[Plain-text document sources]
==========

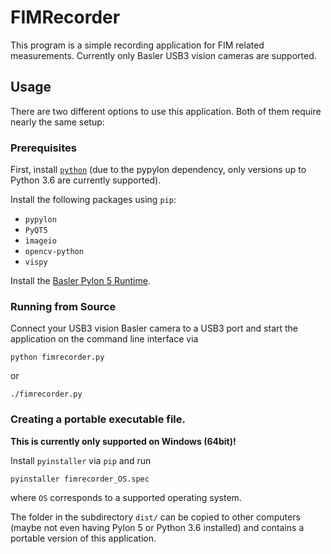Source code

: # FIMRecorder

This program is
a simple recording application for FIM related
measurements. 
Currently only Basler USB3 vision cameras are supported.

## Usage
There are two different options to use this application.
Both of them require nearly the same setup:

### Prerequisites

First, install [`python`](https://www.python.org/)
(due to the pypylon dependency, only versions 
up to Python 3.6 are currently supported).

Install the following packages using `pip`:
- `pypylon`
- `PyQT5`
- `ìmageio`
- `opencv-python`
- `vispy`

Install the [Basler Pylon 5 Runtime](https://www.baslerweb.com/de/vertrieb-support/downloads/downloads-software/pylon-5-0-12-runtime/).

### Running from Source

Connect your USB3 vision Basler camera to a USB3 port
and start the application on the command line interface via
```
python fimrecorder.py
```
or
```
./fimrecorder.py
```

### Creating a portable executable file.
**This is currently only supported on Windows (64bit)!**

Install `pyinstaller` via `pip` and run
```
pyinstaller fimrecorder_OS.spec
```
where `OS` corresponds to a supported operating system.

The folder in the subdirectory `dist/` can be copied 
to other computers (maybe not even having Pylon 5 
or Python 3.6 installed) and contains a portable version
of this application.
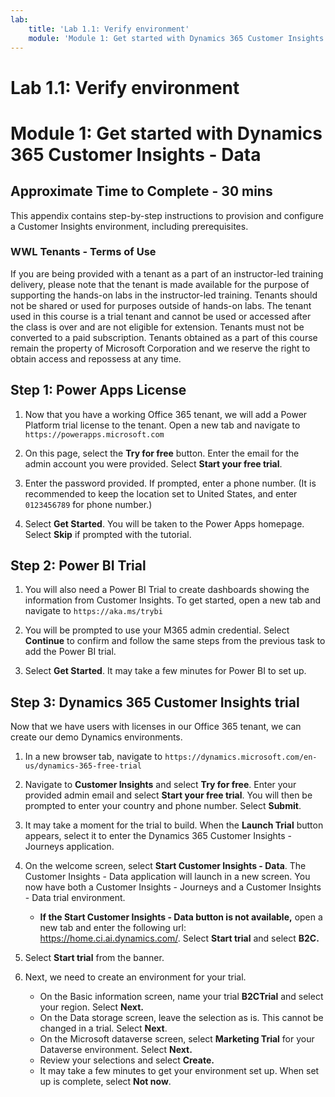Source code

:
 ```yaml
---
lab:
    title: 'Lab 1.1: Verify environment'
    module: 'Module 1: Get started with Dynamics 365 Customer Insights - Data'
---
```


# Lab 1.1: Verify environment
# Module 1: Get started with Dynamics 365 Customer Insights - Data

## Approximate Time to Complete - 30 mins 

This appendix contains step-by-step instructions to provision and configure a Customer Insights environment, including prerequisites. 

### WWL Tenants - Terms of Use
If you are being provided with a tenant as a part of an instructor-led training delivery, please note that the tenant is made available for the purpose of supporting the hands-on labs in the instructor-led training. 
Tenants should not be shared or used for purposes outside of hands-on labs. The tenant used in this course is a trial tenant and cannot be used or accessed after the class is over and are not eligible for extension. 
Tenants must not be converted to a paid subscription. Tenants obtained as a part of this course remain the property of Microsoft Corporation and we reserve the right to obtain access and repossess at any time. 


## Step 1: Power Apps License 

1.  Now that you have a working Office 365 tenant, we will add a Power Platform trial license to the tenant. Open a new tab and navigate to `https://powerapps.microsoft.com`

2.  On this page, select the **Try for free** button. Enter the email for the admin account you were provided. Select **Start your free trial**. 

3.  Enter the password provided. If prompted, enter a phone number. (It is recommended to keep the location set to United States, and enter `0123456789` for phone number.) 

4.  Select **Get Started**. You will be taken to the Power Apps homepage. Select **Skip** if prompted with the tutorial. 


## Step 2: Power BI Trial  

1.  You will also need a Power BI Trial to create dashboards showing the information from Customer Insights. To get started, open a new tab and navigate to `https://aka.ms/trybi` 

2.  You will be prompted to use your M365 admin credential. Select **Continue** to confirm and follow the same steps from the previous task to add the Power BI trial.

3.  Select **Get Started**. It may take a few minutes for Power BI to set up. 


## Step 3: Dynamics 365 Customer Insights trial

Now that we have users with licenses in our Office 365 tenant, we can create our demo Dynamics environments. 

1.  In a new browser tab, navigate to `https://dynamics.microsoft.com/en-us/dynamics-365-free-trial` 

2.  Navigate to **Customer Insights** and select **Try for free**. Enter your provided admin email and select **Start your free trial**. You will then be prompted to enter your country and phone number. Select **Submit**. 

3.  It may take a moment for the trial to build. When the **Launch Trial** button appears, select it to enter the Dynamics 365 Customer Insights - Journeys application.

4.  On the welcome screen, select **Start Customer Insights - Data**. The Customer Insights - Data application will launch in a new screen. You now have both a Customer Insights - Journeys and a Customer Insights - Data trial environment.
    - **If the Start Customer Insights - Data button is not available,** open a new tab and enter the following url: https://home.ci.ai.dynamics.com/. Select **Start trial** and select **B2C.**

5. Select **Start trial** from the banner.

6. Next, we need to create an environment for your trial.
   - On the Basic information screen, name your trial **B2CTrial** and select your region. Select **Next.**
   - On the Data storage screen, leave the selection as is. This cannot be changed in a trial. Select **Next**.
   - On the Microsoft dataverse screen, select **Marketing Trial** for your Dataverse environment. Select **Next.**
   - Review your selections and select **Create.**
   - It may take a few minutes to get your environment set up. When set up is complete, select **Not now**.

==========

### Task brief
Scan the records above and report every line with the string "information".

### Response box
1.  You will also need a Power BI Trial to create dashboards showing the information from Customer Insights. To get started, open a new tab and navigate to `https://aka.ms/trybi` 
   - On the Basic information screen, name your trial **B2CTrial** and select your region. Select **Next.**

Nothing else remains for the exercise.